__INSTRUCTIONS TO FOLLOW__. Show every line from the entries that follow which holds the word "moniker".

Plain-text document sources:
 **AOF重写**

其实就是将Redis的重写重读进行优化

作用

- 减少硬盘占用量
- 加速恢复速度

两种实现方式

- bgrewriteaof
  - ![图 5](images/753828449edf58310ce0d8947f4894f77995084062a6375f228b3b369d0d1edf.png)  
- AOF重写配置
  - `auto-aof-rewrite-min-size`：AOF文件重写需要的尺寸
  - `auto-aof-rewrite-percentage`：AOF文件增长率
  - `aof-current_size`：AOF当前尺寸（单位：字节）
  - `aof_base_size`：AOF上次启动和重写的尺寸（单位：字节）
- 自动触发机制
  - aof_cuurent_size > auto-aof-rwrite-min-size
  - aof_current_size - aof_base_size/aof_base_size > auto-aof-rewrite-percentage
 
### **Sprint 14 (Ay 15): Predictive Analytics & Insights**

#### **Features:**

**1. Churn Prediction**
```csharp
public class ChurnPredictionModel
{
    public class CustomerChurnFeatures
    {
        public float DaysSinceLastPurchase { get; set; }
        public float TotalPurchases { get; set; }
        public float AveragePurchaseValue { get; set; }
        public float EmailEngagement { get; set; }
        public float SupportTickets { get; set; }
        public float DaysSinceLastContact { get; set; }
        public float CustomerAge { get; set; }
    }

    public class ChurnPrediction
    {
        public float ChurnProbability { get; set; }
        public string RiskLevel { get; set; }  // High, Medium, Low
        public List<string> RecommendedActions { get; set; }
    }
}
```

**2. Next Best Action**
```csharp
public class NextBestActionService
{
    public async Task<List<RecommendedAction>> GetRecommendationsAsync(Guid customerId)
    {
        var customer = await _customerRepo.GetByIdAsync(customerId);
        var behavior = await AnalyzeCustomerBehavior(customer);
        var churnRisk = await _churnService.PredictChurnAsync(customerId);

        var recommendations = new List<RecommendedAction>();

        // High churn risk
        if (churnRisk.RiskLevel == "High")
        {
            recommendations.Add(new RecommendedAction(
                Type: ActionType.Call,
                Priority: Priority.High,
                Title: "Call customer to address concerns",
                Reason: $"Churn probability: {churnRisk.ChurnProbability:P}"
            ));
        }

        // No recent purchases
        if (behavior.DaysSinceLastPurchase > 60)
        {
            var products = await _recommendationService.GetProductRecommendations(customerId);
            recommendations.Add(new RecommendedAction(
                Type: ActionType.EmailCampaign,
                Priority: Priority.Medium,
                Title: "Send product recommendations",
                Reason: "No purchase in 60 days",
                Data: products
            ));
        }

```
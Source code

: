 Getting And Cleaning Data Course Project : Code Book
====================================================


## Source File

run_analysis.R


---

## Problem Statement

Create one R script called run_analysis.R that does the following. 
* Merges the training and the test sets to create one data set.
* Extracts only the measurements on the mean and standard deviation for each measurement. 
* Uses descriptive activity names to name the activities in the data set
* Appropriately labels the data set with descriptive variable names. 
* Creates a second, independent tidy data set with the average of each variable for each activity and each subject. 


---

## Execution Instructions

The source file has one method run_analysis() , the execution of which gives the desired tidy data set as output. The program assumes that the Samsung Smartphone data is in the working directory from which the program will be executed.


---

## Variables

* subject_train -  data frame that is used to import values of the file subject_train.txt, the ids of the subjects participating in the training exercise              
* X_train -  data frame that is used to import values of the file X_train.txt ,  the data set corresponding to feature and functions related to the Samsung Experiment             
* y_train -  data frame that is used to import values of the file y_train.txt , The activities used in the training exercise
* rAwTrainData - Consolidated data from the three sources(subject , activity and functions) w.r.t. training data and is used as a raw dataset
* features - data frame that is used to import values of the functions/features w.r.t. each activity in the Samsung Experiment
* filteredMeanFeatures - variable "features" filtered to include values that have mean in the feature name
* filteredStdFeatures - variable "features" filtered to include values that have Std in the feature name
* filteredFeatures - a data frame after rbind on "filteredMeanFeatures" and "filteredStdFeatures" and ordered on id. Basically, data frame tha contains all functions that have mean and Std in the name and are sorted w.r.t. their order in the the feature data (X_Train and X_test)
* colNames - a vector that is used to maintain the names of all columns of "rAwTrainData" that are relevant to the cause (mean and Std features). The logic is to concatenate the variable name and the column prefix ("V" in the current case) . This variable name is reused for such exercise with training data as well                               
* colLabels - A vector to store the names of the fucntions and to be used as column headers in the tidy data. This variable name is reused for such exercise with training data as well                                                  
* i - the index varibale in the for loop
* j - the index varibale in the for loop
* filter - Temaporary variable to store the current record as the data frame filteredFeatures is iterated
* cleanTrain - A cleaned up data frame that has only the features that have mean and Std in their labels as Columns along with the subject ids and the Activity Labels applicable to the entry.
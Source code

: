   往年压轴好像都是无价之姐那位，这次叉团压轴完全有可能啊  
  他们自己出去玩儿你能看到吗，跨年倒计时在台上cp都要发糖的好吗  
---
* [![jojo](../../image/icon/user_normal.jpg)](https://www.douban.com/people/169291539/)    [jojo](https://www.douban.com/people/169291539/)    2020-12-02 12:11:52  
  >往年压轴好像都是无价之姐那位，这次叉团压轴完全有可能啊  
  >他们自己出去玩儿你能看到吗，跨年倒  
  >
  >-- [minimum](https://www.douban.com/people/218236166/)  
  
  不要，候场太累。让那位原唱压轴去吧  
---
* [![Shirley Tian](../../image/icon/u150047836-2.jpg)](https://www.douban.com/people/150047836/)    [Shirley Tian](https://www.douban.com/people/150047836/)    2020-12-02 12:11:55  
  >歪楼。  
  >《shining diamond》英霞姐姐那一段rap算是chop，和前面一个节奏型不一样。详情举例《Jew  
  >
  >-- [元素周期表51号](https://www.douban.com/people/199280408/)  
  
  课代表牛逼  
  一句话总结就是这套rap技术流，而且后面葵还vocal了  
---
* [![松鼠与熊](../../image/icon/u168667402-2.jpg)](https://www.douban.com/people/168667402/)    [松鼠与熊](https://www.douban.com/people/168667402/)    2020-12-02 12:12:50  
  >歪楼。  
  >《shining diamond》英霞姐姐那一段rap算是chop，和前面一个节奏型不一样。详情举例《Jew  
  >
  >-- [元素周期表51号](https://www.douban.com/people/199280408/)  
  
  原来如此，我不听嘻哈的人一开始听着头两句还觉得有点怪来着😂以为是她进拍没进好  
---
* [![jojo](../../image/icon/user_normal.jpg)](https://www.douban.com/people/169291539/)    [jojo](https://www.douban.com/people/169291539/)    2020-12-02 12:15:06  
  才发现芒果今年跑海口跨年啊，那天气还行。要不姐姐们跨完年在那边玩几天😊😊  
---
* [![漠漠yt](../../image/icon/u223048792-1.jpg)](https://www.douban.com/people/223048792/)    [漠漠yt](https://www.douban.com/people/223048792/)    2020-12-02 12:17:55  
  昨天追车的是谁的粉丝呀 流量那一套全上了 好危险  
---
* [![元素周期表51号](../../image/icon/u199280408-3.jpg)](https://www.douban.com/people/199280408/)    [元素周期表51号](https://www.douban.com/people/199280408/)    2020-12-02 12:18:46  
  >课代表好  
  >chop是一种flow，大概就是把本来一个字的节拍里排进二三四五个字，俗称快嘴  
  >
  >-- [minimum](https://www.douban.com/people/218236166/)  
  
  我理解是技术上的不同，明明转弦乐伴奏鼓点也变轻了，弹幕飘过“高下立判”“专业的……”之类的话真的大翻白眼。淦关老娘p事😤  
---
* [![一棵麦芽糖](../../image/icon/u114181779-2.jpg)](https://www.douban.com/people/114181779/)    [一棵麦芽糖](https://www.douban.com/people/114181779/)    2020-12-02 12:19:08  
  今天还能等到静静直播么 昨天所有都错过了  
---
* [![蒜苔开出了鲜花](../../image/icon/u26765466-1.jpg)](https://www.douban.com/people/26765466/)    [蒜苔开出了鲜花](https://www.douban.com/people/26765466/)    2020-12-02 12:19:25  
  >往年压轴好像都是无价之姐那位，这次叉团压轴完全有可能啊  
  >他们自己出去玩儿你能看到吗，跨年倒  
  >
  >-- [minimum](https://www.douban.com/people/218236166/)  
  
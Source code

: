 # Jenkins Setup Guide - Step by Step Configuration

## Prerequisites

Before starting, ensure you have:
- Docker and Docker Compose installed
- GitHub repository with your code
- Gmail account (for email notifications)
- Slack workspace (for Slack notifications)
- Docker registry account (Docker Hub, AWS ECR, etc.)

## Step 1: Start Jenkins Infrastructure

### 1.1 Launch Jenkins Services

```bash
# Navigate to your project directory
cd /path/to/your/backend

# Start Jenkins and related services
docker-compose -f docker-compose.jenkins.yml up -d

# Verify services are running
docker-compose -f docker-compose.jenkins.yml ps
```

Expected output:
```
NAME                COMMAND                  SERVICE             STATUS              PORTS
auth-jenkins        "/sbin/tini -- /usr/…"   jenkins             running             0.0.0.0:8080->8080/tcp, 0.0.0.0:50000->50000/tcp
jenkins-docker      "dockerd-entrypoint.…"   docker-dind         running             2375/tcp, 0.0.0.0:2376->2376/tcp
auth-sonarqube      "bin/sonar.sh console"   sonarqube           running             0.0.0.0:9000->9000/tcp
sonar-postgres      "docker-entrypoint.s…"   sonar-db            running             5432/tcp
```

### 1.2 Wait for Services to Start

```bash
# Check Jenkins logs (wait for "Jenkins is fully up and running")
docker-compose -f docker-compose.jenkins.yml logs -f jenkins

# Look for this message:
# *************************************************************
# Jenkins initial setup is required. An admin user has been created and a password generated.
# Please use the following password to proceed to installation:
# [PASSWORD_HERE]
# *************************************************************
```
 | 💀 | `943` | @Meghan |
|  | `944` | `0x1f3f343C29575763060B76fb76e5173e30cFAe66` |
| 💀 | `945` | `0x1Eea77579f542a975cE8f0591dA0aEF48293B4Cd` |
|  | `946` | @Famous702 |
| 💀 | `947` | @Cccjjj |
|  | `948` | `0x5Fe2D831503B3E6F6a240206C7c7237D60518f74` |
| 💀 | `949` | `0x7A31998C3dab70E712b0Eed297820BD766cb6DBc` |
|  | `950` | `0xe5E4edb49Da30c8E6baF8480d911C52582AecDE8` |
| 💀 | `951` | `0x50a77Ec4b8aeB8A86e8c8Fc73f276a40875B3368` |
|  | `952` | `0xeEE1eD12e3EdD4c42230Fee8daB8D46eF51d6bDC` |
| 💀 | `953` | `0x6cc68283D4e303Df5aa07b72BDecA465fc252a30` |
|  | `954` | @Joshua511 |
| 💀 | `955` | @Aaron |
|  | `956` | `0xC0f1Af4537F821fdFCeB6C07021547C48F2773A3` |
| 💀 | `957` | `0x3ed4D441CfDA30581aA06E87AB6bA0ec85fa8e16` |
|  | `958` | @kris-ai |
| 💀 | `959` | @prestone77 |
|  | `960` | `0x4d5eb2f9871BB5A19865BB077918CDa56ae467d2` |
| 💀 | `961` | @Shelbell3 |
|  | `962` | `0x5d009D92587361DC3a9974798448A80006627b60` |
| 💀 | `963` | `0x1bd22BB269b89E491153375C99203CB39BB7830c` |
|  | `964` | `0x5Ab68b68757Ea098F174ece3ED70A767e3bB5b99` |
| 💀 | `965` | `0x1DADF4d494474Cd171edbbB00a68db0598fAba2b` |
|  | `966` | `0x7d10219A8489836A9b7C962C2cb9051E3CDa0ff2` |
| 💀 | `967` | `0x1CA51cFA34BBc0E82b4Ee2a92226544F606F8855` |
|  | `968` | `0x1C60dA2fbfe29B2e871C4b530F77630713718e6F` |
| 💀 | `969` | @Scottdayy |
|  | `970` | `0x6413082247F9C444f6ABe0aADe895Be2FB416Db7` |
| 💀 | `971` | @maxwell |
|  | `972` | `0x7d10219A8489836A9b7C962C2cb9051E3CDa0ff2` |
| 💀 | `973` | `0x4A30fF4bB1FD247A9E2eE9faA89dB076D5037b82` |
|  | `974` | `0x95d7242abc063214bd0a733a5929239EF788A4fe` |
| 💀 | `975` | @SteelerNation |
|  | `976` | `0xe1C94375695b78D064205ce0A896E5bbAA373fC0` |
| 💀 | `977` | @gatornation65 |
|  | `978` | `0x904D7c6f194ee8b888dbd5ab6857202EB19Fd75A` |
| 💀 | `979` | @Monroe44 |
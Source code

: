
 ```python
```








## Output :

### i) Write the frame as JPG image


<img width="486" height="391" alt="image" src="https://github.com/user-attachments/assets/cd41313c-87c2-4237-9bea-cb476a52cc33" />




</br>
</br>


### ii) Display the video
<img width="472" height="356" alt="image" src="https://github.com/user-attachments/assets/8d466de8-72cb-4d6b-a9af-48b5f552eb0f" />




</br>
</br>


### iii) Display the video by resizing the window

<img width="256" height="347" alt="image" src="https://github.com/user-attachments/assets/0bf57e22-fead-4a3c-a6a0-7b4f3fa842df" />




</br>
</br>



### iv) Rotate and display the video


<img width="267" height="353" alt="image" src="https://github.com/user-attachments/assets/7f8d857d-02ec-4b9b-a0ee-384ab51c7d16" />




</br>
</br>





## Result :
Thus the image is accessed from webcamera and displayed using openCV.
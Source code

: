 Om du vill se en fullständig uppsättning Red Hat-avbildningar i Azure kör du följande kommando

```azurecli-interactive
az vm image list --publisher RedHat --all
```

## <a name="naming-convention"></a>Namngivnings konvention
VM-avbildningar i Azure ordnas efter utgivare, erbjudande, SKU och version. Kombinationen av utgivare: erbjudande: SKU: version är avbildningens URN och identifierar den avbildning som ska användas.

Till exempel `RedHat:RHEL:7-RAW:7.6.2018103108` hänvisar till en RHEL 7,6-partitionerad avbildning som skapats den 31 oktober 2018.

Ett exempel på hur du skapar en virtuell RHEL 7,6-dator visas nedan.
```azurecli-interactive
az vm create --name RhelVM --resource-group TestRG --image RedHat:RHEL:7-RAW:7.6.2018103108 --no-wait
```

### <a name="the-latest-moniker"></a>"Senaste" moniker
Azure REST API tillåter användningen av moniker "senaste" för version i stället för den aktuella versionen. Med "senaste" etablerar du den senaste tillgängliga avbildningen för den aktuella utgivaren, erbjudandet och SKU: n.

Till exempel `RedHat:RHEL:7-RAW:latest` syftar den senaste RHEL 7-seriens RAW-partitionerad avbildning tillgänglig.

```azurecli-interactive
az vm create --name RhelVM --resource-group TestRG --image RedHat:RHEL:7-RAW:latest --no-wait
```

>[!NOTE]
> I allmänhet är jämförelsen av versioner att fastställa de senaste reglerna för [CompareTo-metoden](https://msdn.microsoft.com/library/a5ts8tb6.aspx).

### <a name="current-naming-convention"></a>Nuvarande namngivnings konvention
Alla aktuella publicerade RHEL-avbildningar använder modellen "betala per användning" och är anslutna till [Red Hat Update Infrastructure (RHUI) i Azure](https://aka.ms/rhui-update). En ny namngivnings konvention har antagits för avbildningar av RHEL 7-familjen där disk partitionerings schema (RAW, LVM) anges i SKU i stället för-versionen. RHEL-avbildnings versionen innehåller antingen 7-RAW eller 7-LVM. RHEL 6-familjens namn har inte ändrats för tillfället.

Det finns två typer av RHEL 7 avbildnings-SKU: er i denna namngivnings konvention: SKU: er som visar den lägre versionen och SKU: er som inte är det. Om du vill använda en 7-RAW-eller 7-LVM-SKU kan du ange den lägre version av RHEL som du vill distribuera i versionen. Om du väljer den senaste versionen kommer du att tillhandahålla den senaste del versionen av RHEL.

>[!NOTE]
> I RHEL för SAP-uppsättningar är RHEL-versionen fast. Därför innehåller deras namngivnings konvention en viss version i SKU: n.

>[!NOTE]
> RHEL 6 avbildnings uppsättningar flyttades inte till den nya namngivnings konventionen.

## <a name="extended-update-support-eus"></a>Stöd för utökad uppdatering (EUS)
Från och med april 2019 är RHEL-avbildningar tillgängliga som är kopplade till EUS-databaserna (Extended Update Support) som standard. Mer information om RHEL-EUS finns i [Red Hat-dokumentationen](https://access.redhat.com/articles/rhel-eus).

__TASK ANSWER__.
### <a name="the-latest-moniker"></a>"Senaste" moniker
Azure REST API tillåter användningen av moniker "senaste" för version i stället för den aktuella versionen. Med "senaste" etablerar du den senaste tillgängliga avbildningen för den aktuella utgivaren, erbjudandet och SKU: n.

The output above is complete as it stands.